“In general, I think Vietnamese cafes and Vietnamese coffee are quickly integrating into Czechs minds.”
Coffee with condensed milk and ice? Excellent! Come and see for yourself at one of Prague’s Vietnamese cafes, opened in 2017 by two childhood friends from Vietnam, who met in the Czech Republic in a camp for Vietnamese children.
“We liked coffee so much that we went for it,” says one of the business owners. Tonkin (Dong Kinh) means “Eastern Capital”, which was one of the administrative territories of French Indochina and included the northern part of Vietnam and part of Laos.
The intention of the owners, who come from the north of Vietnam, is not just to sell coffee, but to show customers what this part of the country is all about. The café also works as a shop and bistro.

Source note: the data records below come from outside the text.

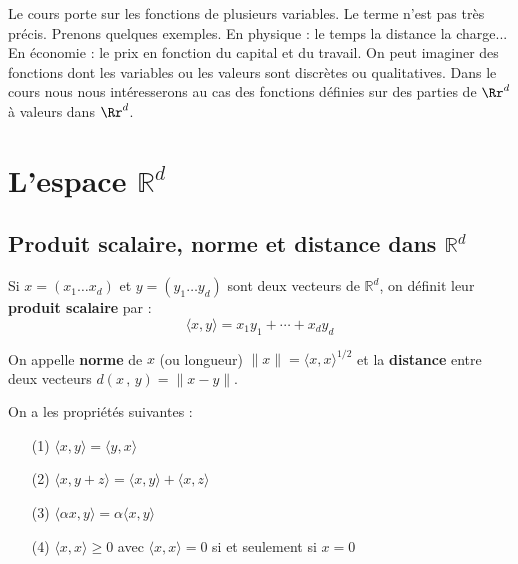 \documentclass[class=report,crop=false]{standalone}
\begin{document}


\tableofcontents

Le cours porte sur les fonctions de plusieurs variables. Le terme n'est pas tr\`es précis. Prenons quelques exemples.
En physique : le temps la distance la charge...
En économie : le prix en fonction du capital et du travail.
On peut imaginer des fonctions dont les variables ou les valeurs sont discr\`etes ou qualitatives.
Dans le cours nous nous intéresserons au cas des fonctions définies sur des parties de $\Rr^d$ \`a valeurs dans $\Rr^d$.



\newpage
\section{L'espace $\mathbb{R}^d$}
\subsection{Produit scalaire, norme et distance dans $\mathbb{R}^d$}

\begin{definition}
Si $x = (x_{1} \dots x_{d})$ et $y = (y_{1} \dots y_{d})$ sont deux vecteurs de $\mathbb{R}^d$, on définit leur {\bf produit scalaire} par :
$$\langle x, y \rangle= x_{1} y_{1} + \cdots + x_{d} y_{d}$$
\end{definition}

\begin{definition}
On appelle {\bf norme} de $x$ (ou longueur) $\|x\| = \langle x, x \rangle^{1/2}$ et la {\bf distance} entre deux vecteurs $d(x\,,\,y) = \|x - y\|$.
\end{definition}

\begin{proposition}
On a les propriétés suivantes :
\begin{enumerate}
\item[(1)] $\langle x, y \rangle = \langle y, x \rangle$
\item[(2)] $\langle x, y+z \rangle = \langle x, y \rangle + \langle x, z \rangle$
\item[(3)] $\langle \alpha x, y \rangle = \alpha \langle x, y \rangle$
\item[(4)] $\langle x, x \rangle \geqslant 0$ avec $\langle x, x \rangle = 0$ si et seulement si $x = 0$
\end{enumerate}
\end{proposition}
\end{document}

You can buy organic food, ingredients for making Vietnamese dishes or products from local businesses and farmers. They serve coffee with homemade desserts, and visitors can also play games. Once a month, there is an acoustic open mic, where anyone can sing or play their instrument.
Tonkin Kafé occasionally holds events or exhibitions to bring Vietnamese culture closer to the Czechs.
Do you think that Czechs are interested in Vietnamese coffee?
Tung Vuong: From my point of view it takes the Czech majority a bit longer to get used to something. The Czechs are quite conservative about new things. When Vietnamese cuisine was introduced in the Czech Republic, people were not interested, and they did not know what it was. But when more and more Vietnamese restaurants opened, the Czechs suddenly became more interested, mainly because Vietnamese cuisine is healthy and based on a lot of herbs and vegetable salads. I think Vietnamese cafes and Vietnamese coffee, in general, are quickly integrating into Czechs minds.
It is well known that Vietnamese parents have high demands on their children in terms of education and employment. So I wonder what your parents said when you decided to start a café?
Tung Vuong: We have already finished school, a master degree in English at Prague College. We studied mainly for our parents. Then, when we handed over our diplomas, we could do what we wanted. We are glad that we have fulfilled our “duty” and now whatever we do is up to us. When you finish college, and you are 19 or 20 years old, they can say their opinion, but you do it your way.
Within the Vietnamese community in our country, which is stratified across generations, how much do they understand each other?
Tung Vuong: From my point of view, this is a problem, and the Vietnamese community does nothing to make parents and children understand each other better. From my experience, I think those parents don’t plan to die here, live till they are old and retire here. They plan to work, earn something and return to Vietnam. That’s why they work so hard. In any case, we need to help these people integrate into our society to understand that this is their new home, their second home.